La peur est le seul espace de naissance du courage authentique. Le vrai obstacle c’est d’avoir peur de la peur. L’espace de métamorphose, c’est la peur. La peur n’est pas ce qui empêche d’être là. La peur n’est pas ce qui m’empêche d’être le chevalier qui rentre dans le péril ouvert mais la seule possibilité d’y rentrer. Si le chevalier voulait obtenir la récompense de la princesse, il ne serait plus dans le péril ouvert dans la nudité même de la peur. C’est la nudité de la peur qui nous rend dignes, nous ne pouvons être des êtres humains que dans l’absolue fragilité, l’espace de réalisation véritable. Cela demande juste un mouvement d’amitié envers soi-même. C’est le contraire du langage habituel. Ne pas avoir peur d’être vulnérable. La dévastation, c’est n’avoir plus le droit d’être vulnérable, de devoir être toujours un peu plus efficace.

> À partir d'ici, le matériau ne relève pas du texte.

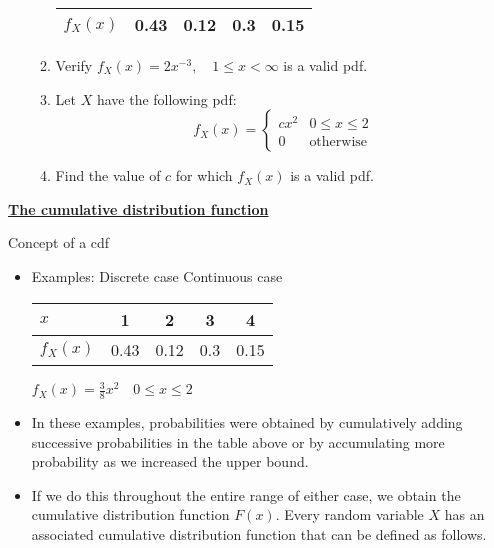 \documentclass{article}
\newcommand{\bu}[1]{\textbf{\ul{#1}}}				%
\begin{document}
\begin{itemize}
\begin{enumerate}
\begin{tabular}{| l | c | c | c | c |}
             \hline
             $f_X(x)$ & 0.43 & 0.12 & 0.3 & 0.15\\
             \hline
         \end{tabular}\vspace{40pt}
        \item Verify $f_X(x) = 2 x^{-3}, \quad 1 \le x < \infty$ is a valid pdf.\vspace{60pt}
        \item Let $X$ have the following pdf:
        \[
        f_X(x) =
            \left\{
            \begin{array}{ll}
                 cx^2 & 0 \le x \le 2\\
                 0 & \text{otherwise}
            \end{array}
            \right.
        \]
        \item[] Find the value of $c$ for which $f_X(x)$ is a valid pdf.\vspace{120pt}
    \end{enumerate}
\end{itemize}\bigskip

\bu{The cumulative distribution function}\bigskip

Concept of a cdf
\begin{itemize}
    \item Examples: Discrete case \hfill Continuous case\bigskip\\
    \begin{tabular}{| l | c | c | c | c |}
         \hline
         $x$ & 1 & 2 & 3 & 4\\
         \hline
         $f_X(x)$ & 0.43 & 0.12 & 0.3 & 0.15\\
         \hline
     \end{tabular}
     \hfill $f_X(x) = \frac{3}{8} x^2 \quad 0 \le x \le 2$\vspace{50pt}
     \item In these examples, probabilities were obtained by cumulatively adding successive probabilities in the table above or by accumulating more probability as we increased the upper bound.
    \item[] If we do this throughout the entire range of either case, we obtain the cumulative distribution function $F(x)$. Every random variable $X$ has an associated cumulative distribution function that can be defined as follows.
\end{itemize}\bigskip
\end{document}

Le chevalier, c’est celui qui ne se défend pas contre le monde mais qui reste dans le péril ouvert trop terrifiant mais imploré.
L’attitude habituelle : c’est le monde qui nous agresse, le monde ne nous comprend pas, c’est le monde qui est ingrat. L’attitude bouddhiste est de dire, mais en quoi cela est aussi voix intérieure ? En quoi cela me regarde aussi ? En quoi ce que je perçois comme le monde m’attaquant est aussi quelque chose qui me regarde ? Quand le monde nous attaque, c’est un dragon qui demande à être reconnu comme une princesse, au lieu de nous crisper dans une bataille incessante contre le monde ; c’est là que le monde extérieur et le monde intérieur se rejoignent en permanence. Il faut voir leur jeu constant. C’est une erreur de vouloir tout intérioriser, c’est une attitude trop psychologisante mais c’est mieux que de voir toutes les choses extérieures et de voir la résonance que cela a en nous.
Ce que nous vivons dans le monde c’est aussi Notre propre esprit, notre propre cœur, notre propre être.